Directions:
Lines with "that": please show every one of them from the listing below.

Data under study:

##############################

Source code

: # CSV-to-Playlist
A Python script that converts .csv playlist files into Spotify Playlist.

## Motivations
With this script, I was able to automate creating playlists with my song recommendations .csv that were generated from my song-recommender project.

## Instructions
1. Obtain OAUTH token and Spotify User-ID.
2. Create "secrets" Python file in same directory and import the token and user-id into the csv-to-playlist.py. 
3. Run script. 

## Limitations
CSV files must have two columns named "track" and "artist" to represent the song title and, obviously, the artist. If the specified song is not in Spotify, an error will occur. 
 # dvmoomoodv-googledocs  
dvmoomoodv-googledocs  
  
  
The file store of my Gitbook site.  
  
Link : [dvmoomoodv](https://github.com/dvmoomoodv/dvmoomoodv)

##############################

Solved problem:
A Python script that converts .csv playlist files into Spotify Playlist.
With this script, I was able to automate creating playlists with my song recommendations .csv that were generated from my song-recommender project.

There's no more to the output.